最初にお詫びと訂正です。NEOぱんぷきん10月号「春野七不思議と春野五行めぐり」の中で「気田の金山神社様」とご紹介しましたが、気田に鎮座されるのは「南宮神社様」です。大変ご無礼致しました。ぜひ、気田の「南宮神社様」にお参りに出かけてみてください。

虫生温泉は、「磐南のくらしを支えた文化財」によれば、現在も湯温が43度もあるそうですが、温泉宿は一軒もなく、ひっそりとしています。小林佳弘先生の「続いわたに住みたくなる本」によれば、江戸時代の文化・文政年間には、秋葉街道の湯治場として宿屋も多く、浜松宿や見付宿からも湯治客が押し掛け、賑やかだったようです。岩室寺や秋葉山、光明山参詣の「湯垢離場」としての性格も持っていたように思います。

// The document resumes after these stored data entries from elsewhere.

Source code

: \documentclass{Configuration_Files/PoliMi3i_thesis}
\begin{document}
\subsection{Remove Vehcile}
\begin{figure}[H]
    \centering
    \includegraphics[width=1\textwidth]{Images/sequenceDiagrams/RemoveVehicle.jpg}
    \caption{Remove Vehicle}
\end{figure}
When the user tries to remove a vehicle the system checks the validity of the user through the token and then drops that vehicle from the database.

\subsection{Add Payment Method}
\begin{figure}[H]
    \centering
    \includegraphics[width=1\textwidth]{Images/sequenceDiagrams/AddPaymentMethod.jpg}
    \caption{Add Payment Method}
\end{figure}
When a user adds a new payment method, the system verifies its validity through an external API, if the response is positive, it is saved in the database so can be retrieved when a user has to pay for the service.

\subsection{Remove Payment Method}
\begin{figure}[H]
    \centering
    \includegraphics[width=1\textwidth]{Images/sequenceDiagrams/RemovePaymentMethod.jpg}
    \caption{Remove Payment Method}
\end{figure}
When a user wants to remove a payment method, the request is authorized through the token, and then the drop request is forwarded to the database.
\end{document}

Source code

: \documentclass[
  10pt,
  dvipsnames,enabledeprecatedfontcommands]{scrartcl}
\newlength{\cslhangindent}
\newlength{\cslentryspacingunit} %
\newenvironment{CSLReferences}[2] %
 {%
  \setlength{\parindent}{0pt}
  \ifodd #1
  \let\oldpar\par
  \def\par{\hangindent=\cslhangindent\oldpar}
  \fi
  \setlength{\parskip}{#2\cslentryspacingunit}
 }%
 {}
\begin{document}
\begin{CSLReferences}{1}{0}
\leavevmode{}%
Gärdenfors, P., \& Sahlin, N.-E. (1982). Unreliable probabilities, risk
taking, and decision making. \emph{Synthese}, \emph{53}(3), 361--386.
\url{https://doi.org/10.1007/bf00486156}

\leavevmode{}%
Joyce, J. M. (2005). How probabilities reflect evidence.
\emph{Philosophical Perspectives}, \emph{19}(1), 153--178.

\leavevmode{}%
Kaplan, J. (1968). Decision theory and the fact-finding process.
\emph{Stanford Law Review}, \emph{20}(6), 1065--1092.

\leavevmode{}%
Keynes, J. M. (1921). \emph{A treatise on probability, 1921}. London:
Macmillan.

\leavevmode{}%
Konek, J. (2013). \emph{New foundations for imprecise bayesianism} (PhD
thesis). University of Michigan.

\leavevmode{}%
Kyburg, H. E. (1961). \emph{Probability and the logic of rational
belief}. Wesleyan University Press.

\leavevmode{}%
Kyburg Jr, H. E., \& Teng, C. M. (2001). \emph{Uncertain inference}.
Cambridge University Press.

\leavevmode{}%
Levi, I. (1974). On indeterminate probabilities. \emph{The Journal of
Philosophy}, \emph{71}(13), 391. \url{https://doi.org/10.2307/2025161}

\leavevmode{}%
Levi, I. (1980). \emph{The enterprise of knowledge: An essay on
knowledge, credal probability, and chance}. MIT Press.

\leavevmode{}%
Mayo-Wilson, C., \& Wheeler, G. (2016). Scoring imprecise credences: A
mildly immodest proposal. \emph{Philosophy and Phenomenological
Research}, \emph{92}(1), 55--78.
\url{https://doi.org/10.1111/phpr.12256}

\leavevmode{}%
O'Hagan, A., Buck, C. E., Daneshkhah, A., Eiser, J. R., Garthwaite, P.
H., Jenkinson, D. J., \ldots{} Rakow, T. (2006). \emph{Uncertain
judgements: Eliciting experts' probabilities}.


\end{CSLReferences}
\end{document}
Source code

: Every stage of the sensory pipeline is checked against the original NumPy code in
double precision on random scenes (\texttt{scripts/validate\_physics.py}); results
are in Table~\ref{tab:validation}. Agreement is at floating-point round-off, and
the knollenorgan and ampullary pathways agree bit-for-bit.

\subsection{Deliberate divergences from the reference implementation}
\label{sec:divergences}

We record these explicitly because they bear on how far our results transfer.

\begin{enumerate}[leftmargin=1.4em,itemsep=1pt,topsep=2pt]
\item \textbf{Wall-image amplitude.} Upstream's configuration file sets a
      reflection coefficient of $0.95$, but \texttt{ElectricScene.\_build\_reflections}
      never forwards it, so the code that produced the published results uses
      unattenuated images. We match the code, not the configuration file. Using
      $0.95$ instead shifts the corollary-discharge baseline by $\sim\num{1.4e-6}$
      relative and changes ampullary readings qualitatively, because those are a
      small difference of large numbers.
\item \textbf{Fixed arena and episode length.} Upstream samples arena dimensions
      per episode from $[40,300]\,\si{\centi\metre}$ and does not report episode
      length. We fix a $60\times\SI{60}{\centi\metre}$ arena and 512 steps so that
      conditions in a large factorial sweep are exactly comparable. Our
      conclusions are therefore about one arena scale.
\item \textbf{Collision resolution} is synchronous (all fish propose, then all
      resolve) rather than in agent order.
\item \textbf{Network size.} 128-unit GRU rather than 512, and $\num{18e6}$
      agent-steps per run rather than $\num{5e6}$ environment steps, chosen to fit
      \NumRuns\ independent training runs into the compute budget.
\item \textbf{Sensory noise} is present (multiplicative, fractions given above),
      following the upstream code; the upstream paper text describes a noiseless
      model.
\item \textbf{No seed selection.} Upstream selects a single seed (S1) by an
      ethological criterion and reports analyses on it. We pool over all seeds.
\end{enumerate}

虫生温泉には次のような開湯伝説があります。「文徳天皇(平安時代初期827-858年)の時代、皮膚病を患い、子供のなかった虫生の長者が、紀州熊野へ行き、温泉に浴して参籠したところ、皮膚病が治った。長者は『この霊湯を虫生にも湧かせ、村人の病も救い、自分の願いも叶えてください』と祈願したところ、熊野権現様が夢枕に立ち、『虫生の南の山の紫の霞たなびく地を掘れば温泉が湧く。その温泉に入れば、願いも叶い、村人の病苦も救われる』とのお告げをいただいた。虫生に戻って一夜明けると、紫の霞がたなびくのが見える。そこを掘ってみると、はたして温泉が湧いた。村人の病気は救われ、長者は子宝に恵まれた。長者は村に熊野権現様を勧請し、湯壺の上には薬師如来様をお祀りした」というものです。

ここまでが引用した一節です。